Si pour de nombreux Tunisiens le traitement de Slimane Bouhafs est passé inaperçu, les propos du président Tebboune dans le cadre d’une conférence de presse, et en présence de son homologue italien, lors d’une visite d’État à Rome en mai 2022 les ont beaucoup interpelés. Alors qu’il avait octroyé 300 millions de dollars (300 millions d’euros) en urgence le 31 décembre 2021, le président Tebboune n’a pas hésité à dire : « Nous sommes prêts à aider la Tunisie à sortir de la situation difficile dans laquelle elle a sombré, et à retourner à la voie démocratique, tout autant que la Libye voisine ». De toute évidence, la rareté du gaz consommé par les pays occidentaux en lien avec la guerre en Ukraine donnait des ailes à l’exécutif algérien qui entendait bien en profiter pour revenir en force sur la scène régionale et internationale. Tebboune se posait ainsi en redresseur de torts et en faiseur de démocratie. Cet élan manifesté pour un retour à l’ordre « démocratique » dans la région était bien un signal envoyé à son ennemi marocain qui caresse le même espoir de jouer un rôle de premier plan au Maghreb et en Afrique.

Pour les Tunisiens, les acteurs politiques algériens, chantres de la non-ingérence, sont capables de passer de la protection à l’immixtion dans les pays voisins lorsqu’il s’agit de leur permettre de renouer avec l’ère glorieuse de la diplomatie algérienne des années 1970.
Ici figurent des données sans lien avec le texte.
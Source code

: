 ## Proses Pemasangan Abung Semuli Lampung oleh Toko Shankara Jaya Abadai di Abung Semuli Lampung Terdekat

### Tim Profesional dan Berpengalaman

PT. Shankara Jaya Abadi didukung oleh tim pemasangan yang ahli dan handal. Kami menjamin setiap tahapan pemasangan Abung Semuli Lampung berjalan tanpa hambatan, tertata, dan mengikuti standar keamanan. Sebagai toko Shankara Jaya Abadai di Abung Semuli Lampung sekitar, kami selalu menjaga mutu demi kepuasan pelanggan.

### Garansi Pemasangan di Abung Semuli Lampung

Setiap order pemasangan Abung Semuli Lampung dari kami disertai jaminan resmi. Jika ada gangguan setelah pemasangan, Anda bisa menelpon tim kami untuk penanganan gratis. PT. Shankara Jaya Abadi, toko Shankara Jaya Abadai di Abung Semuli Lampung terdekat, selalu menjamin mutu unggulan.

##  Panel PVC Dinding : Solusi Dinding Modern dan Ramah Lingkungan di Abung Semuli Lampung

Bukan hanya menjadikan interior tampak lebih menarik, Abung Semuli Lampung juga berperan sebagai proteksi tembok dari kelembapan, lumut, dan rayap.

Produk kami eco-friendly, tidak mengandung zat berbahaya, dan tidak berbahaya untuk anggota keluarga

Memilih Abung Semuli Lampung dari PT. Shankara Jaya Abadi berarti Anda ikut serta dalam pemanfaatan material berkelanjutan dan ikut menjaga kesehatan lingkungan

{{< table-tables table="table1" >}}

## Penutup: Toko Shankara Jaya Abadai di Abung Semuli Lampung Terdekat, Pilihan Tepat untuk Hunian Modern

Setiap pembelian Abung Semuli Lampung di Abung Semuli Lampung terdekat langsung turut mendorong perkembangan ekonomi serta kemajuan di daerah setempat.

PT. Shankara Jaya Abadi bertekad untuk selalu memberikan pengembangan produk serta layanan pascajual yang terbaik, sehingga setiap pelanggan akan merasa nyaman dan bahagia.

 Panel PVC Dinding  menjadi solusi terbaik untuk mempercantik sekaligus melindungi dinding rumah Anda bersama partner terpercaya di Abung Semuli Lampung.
Point de doute, ce n’est pas tant la jalousie de Tebboune vis-à-vis de l’admiration que voue Kaïs Saïed à Abdel Fattah Al-Sissi qui l’a poussée à prononcer de tels propos. Il s’agit bien d’une mainmise d’Alger sur Tunis. Des signes avaient déjà été donnés lorsqu’Alger est intervenue dans les relations entre la présidence tunisienne et le parti Ennahda, ou lorsque le président Tebboune a joué les bons offices entre Kaïs Saïed et la puissante centrale syndicale Union générale tunisienne du travail (UGTT).

Cette intervention algérienne dans les affaires tunisiennes n’est pas nouvelle, certes, mais les méthodes d’Abdelmajid Tebboune la rendent visible et audible, telle qu’elle se doit pour porter ses fruits dans la concurrence entre Alger et Rabat, mais aussi pour faire montre de la puissance algérienne sur la scène régionale et internationale. C’est un exécutif tunisien bien affaibli et beaucoup trop aux ordres d’Alger qui écoutera non sans intérêt le discours lourd de sens prononcé par le roi Mohamed VI le 20 août 2022, soit une semaine avant la Ticad : « S’agissant de certains pays comptant parmi nos partenaires traditionnels ou nouveaux, dont les positions sur l’affaire du Sahara sont ambiguës, nous attendons qu’ils changent et revoient le fond de leur positionnement, d’une manière qui ne prête à aucune équivoque1. » Quoiqu’il en soit, la faiblesse de la diplomatie tunisienne conjuguée au manque de vision politique conduira l’exécutif tunisien à tomber dans le piège tendu par Alger et Rabat.

1Discours prononcé à l’occasion du 69e anniversaire de la Révolution du roi et du peuple.